Retrotransposons as Models for the Replication of Retroviruses
- Henry L. Levin, PhD, Head, Section on Eukaryotic Transposable Elements
- Angela Atwood-Moore, BA, Senior Research Assistant
- Tracy Ripmaster, PhD, Research Assistant
- Atreyi Chatterjee, PhD, Visiting Fellow
- Hirotaka Ebina, PhD, Visiting Fellow
- Yabin Guo, PhD, Visiting Fellow
- Young-Eun Leem, PhD, Visiting Fellow
- Anasua Majumdar, PhD, Visiting Fellow
- Robin Cutler, BA, Postbaccalaureate Fellow
- Adam Evertts, BS, Postbaccalaureate Fellow
- Jung Min Park, BA, Postbaccalaureate Fellow
- Yujin Cui, BA, Volunteer
- Peter Mueller, High School Volunteer
The increasing prevalence of retroviral diseases such as AIDS and leukemia has intensified the need to understand the mechanisms of retrovirus replication. Our primary objective is to investigate how retroviral cDNAs are integrated into the genome of infected cells. Given their similarities to retroviruses, long terminal repeat (LTR) retrotransposons are important models for retrovirus replication. The retrotransposon under study in our laboratory is the Tf1 element of the fission yeast Schizosaccharomyces pombe. We are particularly interested in Tf1 because of its strong preference for integrating into pol II promoters. This choice of target site is similar to the strong preference of human immunodeficiency virus 1 (HIV-1) and murine leukemia virus (MLV) for integration into pol II transcription units. Little is known about how these viruses recognize their target sites. We therefore study the integration of Tf1 as a model system from which we hope to uncover mechanisms general to the selection of target sites. Understanding the mechanisms responsible for targeted integration may lead to new approaches for blocking the replication of HIV-1.
GPY/F is a highly conserved domain of integrase that mediates multimerization and catalytic activity
Ebina, Chatterjee, Judson,1 Levin
The C-terminal domains in the integrases (IN) of LTR-retrotransposons and retroviruses are not well conserved. However, close examination of C-termini revealed one motif that is present in a wide variety of INs. This module, termed the GPY/F motif, is found in the INs of a diverse set of LTR-retrotransposons in the Metaviridae family (formally Ty3/gypsy) and in the gamma class of retroviruses. The function of the motif has not been studied. Given that the IN of Tf1, as a recombinant protein, is highly soluble and possesses robust catalytic activity, we decided to use it as a model for studying the function of the GPY/F domain.
In solution, the INs of HIV-1, MLV, and avian sarcoma virus (ASV) form a dimer-tetramer equilibrium.
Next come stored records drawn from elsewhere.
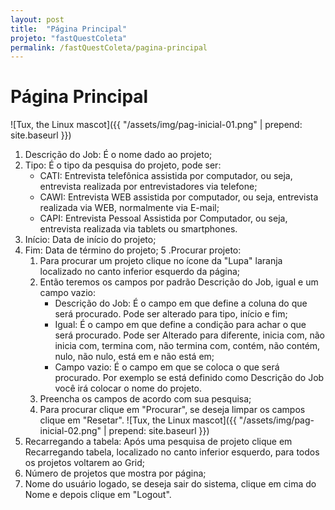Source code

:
 ```yaml
---
layout: post
title:  "Página Principal"
projeto: "fastQuestColeta"
permalink: /fastQuestColeta/pagina-principal
---
```

# Página Principal

![Tux, the Linux mascot]({{ "/assets/img/pag-inicial-01.png" | prepend: site.baseurl }})

1. Descrição do Job: É o nome dado ao projeto;
2. Tipo: É o tipo da pesquisa do projeto, pode ser:
    - CATI: Entrevista telefônica assistida por computador, ou seja, entrevista realizada por entrevistadores via telefone;
    - CAWI: Entrevista WEB assistida por computador, ou seja, entrevista realizada via WEB, normalmente via E-mail;
    - CAPI: Entrevista Pessoal Assistida por Computador, ou seja, entrevista realizada via tablets ou smartphones.
3. Início: Data de início do projeto;
4. Fim: Data de término do projeto;
5 .Procurar projeto:
    1. Para procurar um projeto clique no ícone da "Lupa" laranja localizado no canto inferior esquerdo da página;
    2. Então teremos os campos por padrão Descrição do Job, igual e um campo vazio:
        - Descrição do Job: É o campo em que define a coluna do que será procurado. Pode ser alterado para tipo, início e fim;
        - Igual: É o campo em que define a condição para achar o que será procurado. Pode ser Alterado para diferente, inicia com, não inicia com, termina com, não termina com, contém, não contém, nulo, não nulo, está em e não está em;
        - Campo vazio: É o campo em que se coloca o que será procurado. Por exemplo se está definido como Descrição do Job você irá colocar o nome do projeto.
    3. Preencha os campos de acordo com sua pesquisa;
    4. Para procurar clique em "Procurar", se deseja limpar os campos clique em "Resetar".
![Tux, the Linux mascot]({{ "/assets/img/pag-inicial-02.png" | prepend: site.baseurl }})
6. Recarregando a tabela: Após uma pesquisa de projeto clique em Recarregando tabela, localizado no canto inferior esquerdo, para todos os projetos voltarem ao Grid;
7. Número de projetos que mostra por página;
8. Nome do usuário logado, se deseja sair do sistema, clique em cima do Nome e depois clique em "Logout".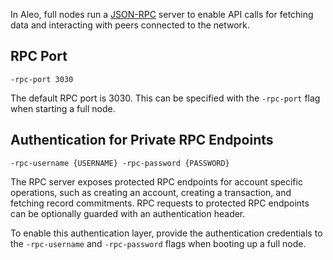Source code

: In Aleo, full nodes run a [JSON-RPC](https://www.jsonrpc.org/specification) server
to enable API calls for fetching data and interacting with peers connected to the network.

## RPC Port

```
-rpc-port 3030
```

The default RPC port is 3030. This can be specified with the `-rpc-port` flag when starting a full node.

## Authentication for Private RPC Endpoints

```
-rpc-username {USERNAME} -rpc-password {PASSWORD}
```

The RPC server exposes protected RPC endpoints for account specific operations, such as creating an account,
creating a transaction, and fetching record commitments.
RPC requests to protected RPC endpoints can be optionally guarded with an authentication header.

To enable this authentication layer, provide the authentication credentials to
the `-rpc-username` and `-rpc-password` flags when booting up a full node.
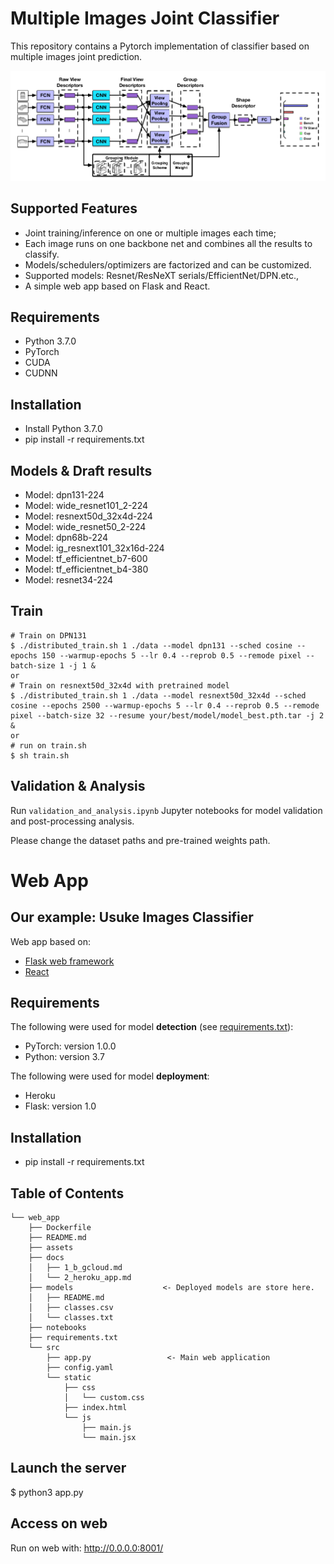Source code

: # Multiple Images Joint Classifier
This repository contains a Pytorch implementation of classifier based on multiple images joint prediction. 

![](assets/mv_framework.png)

## Supported Features
- Joint training/inference on one or multiple images each time;
- Each image runs on one backbone net and combines all the results to classify.
- Models/schedulers/optimizers are factorized and can be customized.
- Supported models: Resnet/ResNeXT serials/EfficientNet/DPN.etc.,
- A simple web app based on Flask and React.

## Requirements
- Python 3.7.0
- PyTorch
- CUDA
- CUDNN

## Installation
- Install Python 3.7.0
- pip install -r requirements.txt


## Models & Draft results
- Model: dpn131-224                     
- Model: wide_resnet101_2-224           
- Model: resnext50d_32x4d-224          
- Model: wide_resnet50_2-224            
- Model: dpn68b-224                    
- Model: ig_resnext101_32x16d-224       
- Model: tf_efficientnet_b7-600         
- Model: tf_efficientnet_b4-380         
- Model: resnet34-224                   

## Train
```
# Train on DPN131
$ ./distributed_train.sh 1 ./data --model dpn131 --sched cosine --epochs 150 --warmup-epochs 5 --lr 0.4 --reprob 0.5 --remode pixel --batch-size 1 -j 1 &
or
# Train on resnext50d_32x4d with pretrained model
$ ./distributed_train.sh 1 ./data --model resnext50d_32x4d --sched cosine --epochs 2500 --warmup-epochs 5 --lr 0.4 --reprob 0.5 --remode pixel --batch-size 32 --resume your/best/model/model_best.pth.tar -j 2 &
or
# run on train.sh
$ sh train.sh
```

## Validation & Analysis

 Run `validation_and_analysis.ipynb` Jupyter notebooks for model validation and post-processing analysis.
 
 Please change the dataset paths and pre-trained weights path. 



# Web App
## Our example:  Usuke Images Classifier
Web app based on:
- [Flask web framework](https://palletsprojects.com/p/flask/)
- [React](https://reactjs.org/)

## Requirements

The following were used for model **detection** (see [requirements.txt](requirements.txt)):    
- PyTorch:  version  1.0.0
- Python:  version 3.7

The following were used for model **deployment**:    
- Heroku
- Flask:  version 1.0

## Installation
- pip install -r requirements.txt
 
## Table of Contents
```
└── web_app
    ├── Dockerfile
    ├── README.md
    ├── assets
    ├── docs
    │   ├── 1_b_gcloud.md
    │   └── 2_heroku_app.md
    ├── models                    <- Deployed models are store here.
    │   ├── README.md
    │   ├── classes.csv
    │   └── classes.txt
    ├── notebooks
    ├── requirements.txt
    └── src
        ├── app.py                 <- Main web application 
        ├── config.yaml
        └── static
            ├── css
            │   └── custom.css
            ├── index.html
            └── js
                ├── main.js
                └── main.jsx
```

## Launch the server
$ python3 app.py

## Access on web 
Run on web with:
 http://0.0.0.0:8001/




 


 

 
 
 

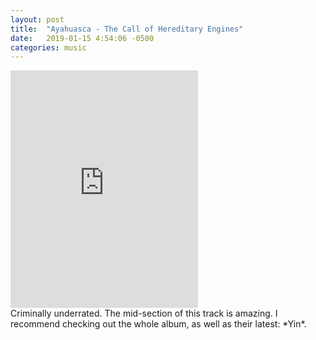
 ```yaml
---
layout: post
title:  "Ayahuasca - The Call of Hereditary Engines"
date:   2019-01-15 4:54:06 -0500
categories: music
---
```


<iframe src="https://open.spotify.com/embed/track/5ILobQn6GbS0EdXWPk1duc" width="300" height="380" frameborder="0" allowtransparency="true" allow="encrypted-media"></iframe>
<br>
Criminally underrated. The mid-section of this track is amazing. I recommend checking out the whole album, as well as their latest: *Yin*.
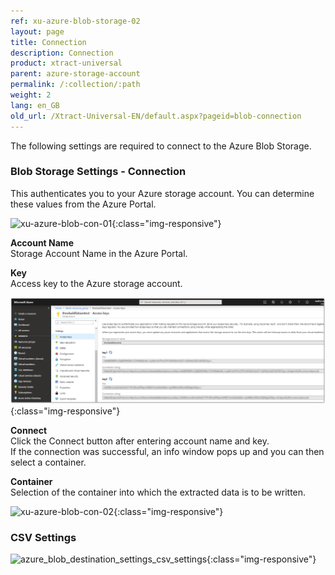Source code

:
 ```yaml
---
ref: xu-azure-blob-storage-02
layout: page
title: Connection
description: Connection
product: xtract-universal
parent: azure-storage-account
permalink: /:collection/:path
weight: 2
lang: en_GB
old_url: /Xtract-Universal-EN/default.aspx?pageid=blob-connection
---
```


The following settings are required to connect to the Azure Blob Storage.  

### Blob Storage Settings - Connection

This authenticates you to your Azure storage account. You can determine these values from the Azure Portal.

![xu-azure-blob-con-01](/img/content/xu-azure-blob-con-01.png){:class="img-responsive"}

**Account Name**<br>
Storage Account Name in the Azure Portal.

**Key**<br>
Access key to the Azure storage account.  

![azure-blob-access-keys](/img/content/azure-blob-access-keys.png){:class="img-responsive"}

**Connect**<br>
Click the Connect button after entering account name and key. <br>
If the connection was successful, an info window pops up and you can then select a container.

**Container**<br>
Selection of the container into which the extracted data is to be written.

![xu-azure-blob-con-02](/img/content/xu-azure-blob-con-02.png){:class="img-responsive"}

### CSV Settings

![azure_blob_destination_settings_csv_settings](/img/content/azure_blob_destination_settings_csv_settings.png){:class="img-responsive"}

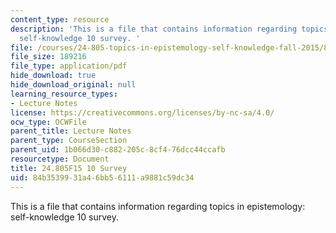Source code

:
 ```yaml
---
content_type: resource
description: 'This is a file that contains information regarding topics in epistemology:
  self-knowledge 10 survey. '
file: /courses/24-805-topics-in-epistemology-self-knowledge-fall-2015/84b3539931a46bb56111a9881c59dc34_MIT24_805F15_10Survey.pdf
file_size: 189216
file_type: application/pdf
hide_download: true
hide_download_original: null
learning_resource_types:
- Lecture Notes
license: https://creativecommons.org/licenses/by-nc-sa/4.0/
ocw_type: OCWFile
parent_title: Lecture Notes
parent_type: CourseSection
parent_uid: 1b066d30-c882-205c-8cf4-76dcc44ccafb
resourcetype: Document
title: 24.805F15 10 Survey
uid: 84b35399-31a4-6bb5-6111-a9881c59dc34
---
```

This is a file that contains information regarding topics in epistemology: self-knowledge 10 survey. 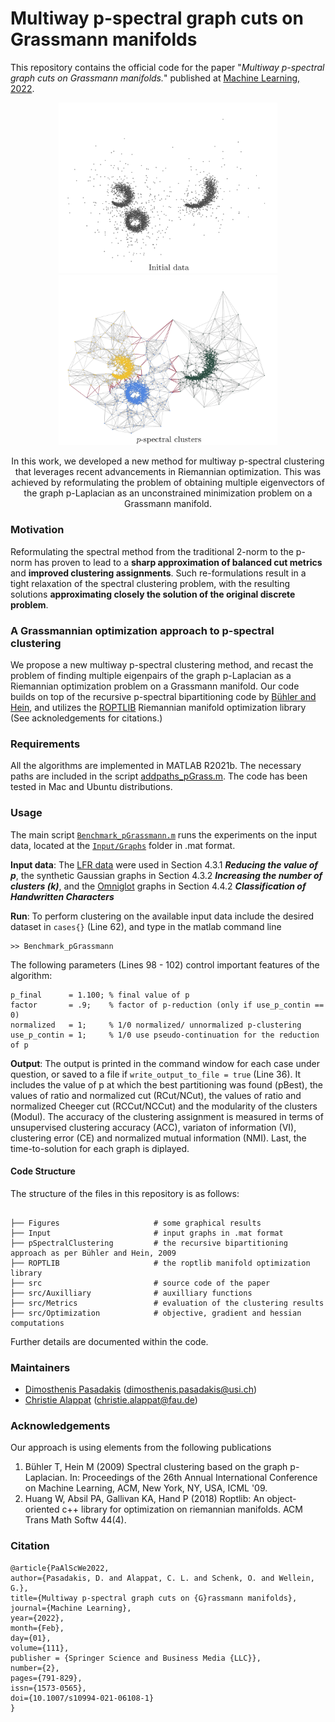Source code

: # Multiway p-spectral graph cuts on Grassmann manifolds

This repository contains the official code for the paper "*Multiway p-spectral graph cuts on Grassmann manifolds.*" published at [Machine Learning, 2022](https://link.springer.com/article/10.1007/s10994-021-06108-1).

<p align="center">
  <img src="Figures/Figure_Worms_Initial_img.jpg"  alt="Initial data" width="350"/>
  <img src="Figures/Figure_Worms_Clusters_img.jpg" alt="p Clusters" width="350"/>
</p>
<center>
In this work, we developed a new method for multiway p-spectral clustering that leverages recent advancements in Riemannian optimization. This was achieved by reformulating the problem of obtaining multiple eigenvectors of the graph p-Laplacian as an unconstrained minimization problem on a Grassmann manifold.
</center>

### Motivation

Reformulating the spectral method from the traditional 2-norm to the p-norm has proven to lead to a **sharp approximation of balanced cut metrics** and **improved clustering assignments**. Such re-formulations result in a tight relaxation of the spectral clustering problem, with the resulting solutions **approximating closely the solution of the original discrete problem**.


### A Grassmannian optimization approach to p-spectral clustering

We propose a new multiway p-spectral clustering method, and recast the problem of finding multiple eigenpairs of the graph p-Laplacian as a Riemannian optimization problem on a Grassmann manifold. Our code builds on top of the recursive p-spectral bipartitioning code by [Bühler and Hein](https://www.ml.uni-saarland.de/code/pSpectralClustering/pSpectralClustering.htm), and utilizes the [ROPTLIB](https://www.math.fsu.edu/~whuang2/Indices/index_ROPTLIB.html) Riemannian manifold optimization library (See acknoledgements for citations.) 
  
### Requirements
All the algorithms are implemented in MATLAB R2021b. The necessary paths are included in the script [addpaths_pGrass.m](src/addpath_pGrass.m). The code has been tested in Mac and Ubuntu distributions.

### Usage

The main script [`Benchmark_pGrassmann.m`](src/Benchmark_pGrassmann.m) runs the experiments on the input data, located at the [`Input/Graphs`](Inputs/Graps) folder in .mat format.

**Input data**: The [LFR data](https://arxiv.org/abs/0805.4770) were used in Section 4.3.1 ***Reducing the value of p***, the synthetic Gaussian graphs in Section 4.3.2 ***Increasing the number of clusters (k)***, and the [Omniglot](https://github.com/brendenlake/omniglot) graphs in Section 4.4.2 ***Classification of Handwritten Characters***


**Run**: To perform clustering on the available input data include the desired dataset in ``cases{}`` (Line 62), and type in the matlab command line
```
>> Benchmark_pGrassmann
```

The following parameters (Lines 98 - 102) control important features of the algorithm:
```
p_final      = 1.100; % final value of p
factor       = .9;    % factor of p-reduction (only if use_p_contin == 0)
normalized   = 1;     % 1/0 normalized/ unnormalized p-clustering
use_p_contin = 1;     % 1/0 use pseudo-continuation for the reduction of p
```
**Output**: The output is printed in the command window for each case under question, or saved to a file if ``write_output_to_file = true`` (Line 36). It includes the value of p at which the best partitioning was found (pBest), the values of ratio and normalized cut (RCut/NCut), the values of ratio and normalized Cheeger cut (RCCut/NCCut) and the modularity of the clusters (Modul). The accuracy of the clustering assignment is measured in terms of unsupervised clustering accuracy (ACC), variaton of information (VI), clustering error (CE) and normalized mutual information (NMI). Last, the time-to-solution for each graph is diplayed.

#### Code Structure

The structure of the files in this repository is as follows:
```

├── Figures                     # some graphical results
├── Input                       # input graphs in .mat format
├── pSpectralClustering         # the recursive bipartitioning approach as per Bühler and Hein, 2009
├── ROPTLIB                     # the roptlib manifold optimization library
├── src                         # source code of the paper
├── src/Auxilliary              # auxilliary functions
├── src/Metrics                 # evaluation of the clustering results
├── src/Optimization            # objective, gradient and hessian computations
```

Further details are documented within the code.


### Maintainers
- [Dimosthenis Pasadakis](https://dmspas.github.io/) ([dimosthenis.pasadakis@usi.ch](mailto:dimosthenis.pasadakis@usi.ch))
- [Christie Alappat](https://www.rrze.fau.de/1/christie-alappat/) ([christie.alappat@fau.de](mailto:christie.alappat@fau.de))

### Acknowledgements
Our approach is using elements from the following publications
1. Bühler T, Hein M (2009) Spectral clustering based on the graph p-Laplacian. In: Proceedings of the 26th Annual International Conference on Machine Learning, ACM, New York, NY, USA, ICML '09.
2. Huang W, Absil PA, Gallivan KA, Hand P (2018) Roptlib: An object-oriented c++ library for optimization on riemannian manifolds. ACM Trans Math Softw 44(4).


### Citation

```
@article{PaAlScWe2022,
author={Pasadakis, D. and Alappat, C. L. and Schenk, O. and Wellein, G.},
title={Multiway p-spectral graph cuts on {G}rassmann manifolds},
journal={Machine Learning},
year={2022},
month={Feb},
day={01},
volume={111},
publisher = {Springer Science and Business Media {LLC}},
number={2},
pages={791-829},
issn={1573-0565},
doi={10.1007/s10994-021-06108-1}
}
```
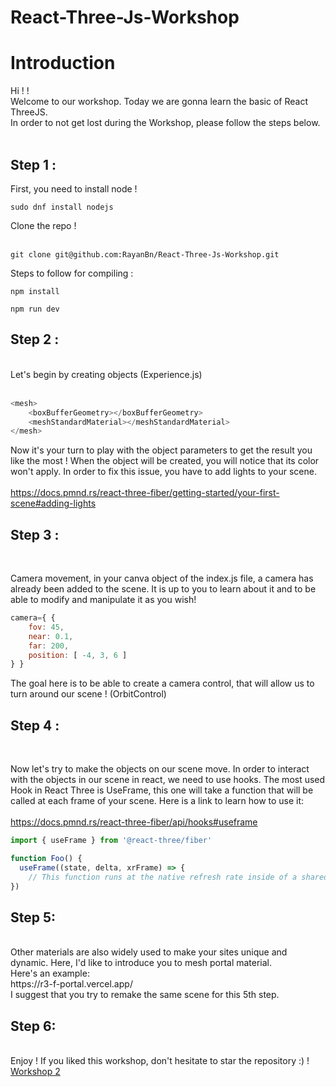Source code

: # React-Three-Js-Workshop

<h1>Introduction</h1>
Hi ! !<br>
Welcome to our workshop. Today we are gonna learn the basic of React ThreeJS.<br>
In order to not get lost during the Workshop, please follow the steps below.

<br>
<br>
<h2>Step 1 :</h2>
First, you need to install node !

```
sudo dnf install nodejs
```

Clone the repo ! <br><br>

```
git clone git@github.com:RayanBn/React-Three-Js-Workshop.git
```
Steps to follow for compiling :

```
npm install
```

```
npm run dev
```

<h2>Step 2 :</h2>
<br>
Let's begin by creating objects (Experience.js)<br><br>

```js
<mesh>
    <boxBufferGeometry></boxBufferGeometry>
    <meshStandardMaterial></meshStandardMaterial>
</mesh>
```

Now it's your turn to play with the object parameters to get the result you like the most !
When the object will be created, you will notice that its color won't apply.
In order to fix this issue, you have to add lights to your scene.<br><br>
https://docs.pmnd.rs/react-three-fiber/getting-started/your-first-scene#adding-lights

<h2>Step 3 :</h2><br>

Camera movement, in your canva object of the index.js file, a camera has already been added to the scene. It is up to you to learn about it and to be able to modify and manipulate it as you wish!

```js
camera={ {
    fov: 45,
    near: 0.1,
    far: 200,
    position: [ -4, 3, 6 ]
} }
```
The goal here is to be able to create a camera control, that will allow us to turn around our scene ! (OrbitControl)


<h2>Step 4 :</h2><br>

Now let's try to make the objects on our scene move. In order to interact with the objects in our scene in react, we need to use hooks.
The most used Hook in React Three is UseFrame, this one will take a function that will be called at each frame of your scene. Here is a link to learn how to use it:<br><br>
https://docs.pmnd.rs/react-three-fiber/api/hooks#useframe
<br>
```js
import { useFrame } from '@react-three/fiber'

function Foo() {
  useFrame((state, delta, xrFrame) => {
    // This function runs at the native refresh rate inside of a shared render-loop
})
```

<h2>Step 5:</h2><br>
Other materials are also widely used to make your sites unique and dynamic. Here, I'd like to introduce you to mesh portal material.<br>
Here's an example:<br>
https://r3-f-portal.vercel.app/ <br>
I suggest that you try to remake the same scene for this 5th step.

<h2>Step 6:</h2><br>
Enjoy ! If you liked this workshop, don't hesitate to star the repository :) !
<a href="https://github.com/RayanBn/React-Three-Js-Workshop2">Workshop 2</a>
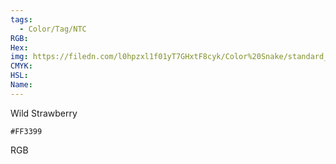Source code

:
 ```yaml
---
tags:
  - Color/Tag/NTC
RGB:
Hex:
img: https://filedn.com/l0hpzxl1f01yT7GHxtF8cyk/Color%20Snake/standard_csv_to_svg//FF3399.svg
CMYK:
HSL:
Name:
---
```

Wild Strawberry
```palette
#FF3399
```
RGB

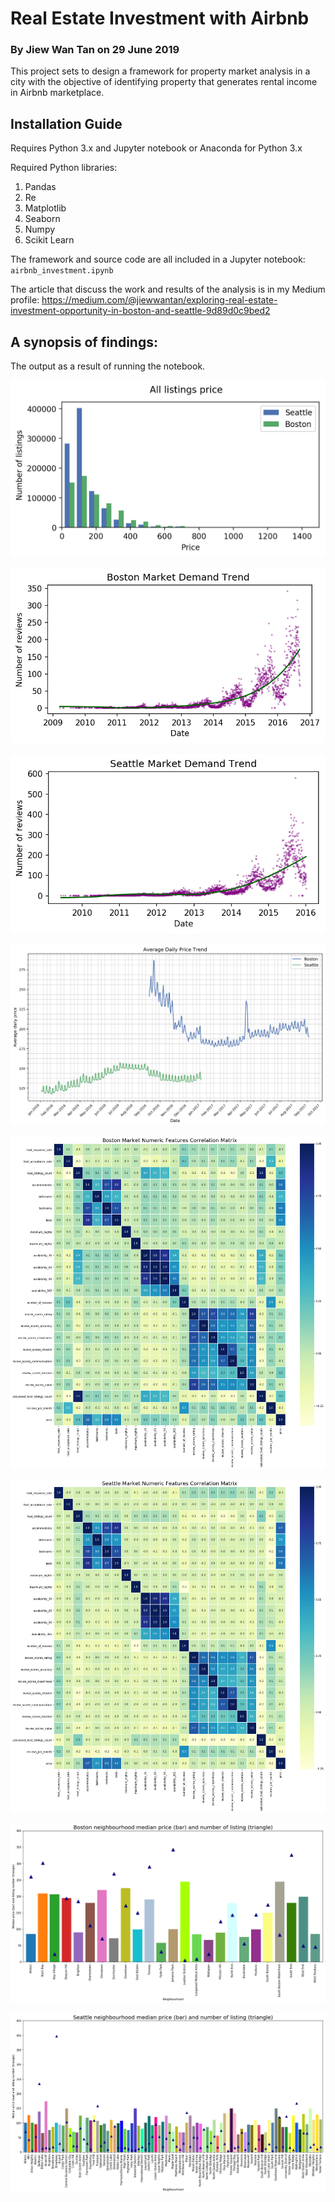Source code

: # Real Estate Investment with Airbnb
### By Jiew Wan Tan on 29 June 2019

This project sets to design a framework for property market analysis in a city with the objective of identifying property that generates rental income in Airbnb marketplace. 

## Installation Guide

Requires Python 3.x and Jupyter notebook 
or 
Anaconda for Python 3.x

Required Python libraries:
1. Pandas
2. Re
3. Matplotlib
4. Seaborn
5. Numpy
6. Scikit Learn

The framework and source code are all included in a Jupyter notebook: ```airbnb_investment.ipynb```

The article that discuss the work and results of the analysis is in my Medium profile: 
https://medium.com/@jiewwantan/exploring-real-estate-investment-opportunity-in-boston-and-seattle-9d89d0c9bed2

## A synopsis of findings: 

The output as a result of running the notebook. 

[image1]: https://github.com/jiewwantan/Real_estate_Investment_with_Airbnb/blob/master/listing_distribution.png "Listing Distribution"
![Listing Distribution][image1]

[image2]: https://github.com/jiewwantan/Real_estate_Investment_with_Airbnb/blob/master/boston_demand_trend.png "boston demand trend"
![boston demand trend][image2]

[image3]: https://github.com/jiewwantan/Real_estate_Investment_with_Airbnb/blob/master/seattle_demand_trend.png "seattle demand trend"
![seattle demand trend][image3]

[image4]: https://github.com/jiewwantan/Real_estate_Investment_with_Airbnb/blob/master/avg_daily_price_trend.png "average daily price trend"
![average daily price trend][image4]

[image5]: https://github.com/jiewwantan/Real_estate_Investment_with_Airbnb/blob/master/boston_corr_matrix.png "boston corr matrix"
![boston corr matrix][image5]

[image6]: https://github.com/jiewwantan/Real_estate_Investment_with_Airbnb/blob/master/seattle_corr_matrix.png "seattle corr matrix"
![seattle corr matrix][image6]

[image7]: https://github.com/jiewwantan/Real_estate_Investment_with_Airbnb/blob/master/boston_neighbourhood_price_count.png "boston_neighbourhood_price_count"
![boston_neighbourhood_price_count][image7]

[image8]: https://github.com/jiewwantan/Real_estate_Investment_with_Airbnb/blob/master/seattle_neighbourhood_price_count.png "seattle_neighbourhood_price_count"
![seattle_neighbourhood_price_count][image8]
To measure the ability of Tf1 IN to multimerize, we tested full-length IN for interactions with the individual portions of the protein. Using a precipitation procedure and recombinant proteins, we found that the N-terminal domain, the central core, and a 71–amino acid fragment containing the GPY/F domain all bound to the full-length IN. To test directly for stable multimers, we performed gel filtration with Superdex™ 200. IN eluted as a single peak with an observed molecular weight of 126.5 kDa, a size consistent with a dimer. We also observed that the central core by itself formed a stable dimer. The ability of the full-length proteins and the central core to dimerize was typical of other INs.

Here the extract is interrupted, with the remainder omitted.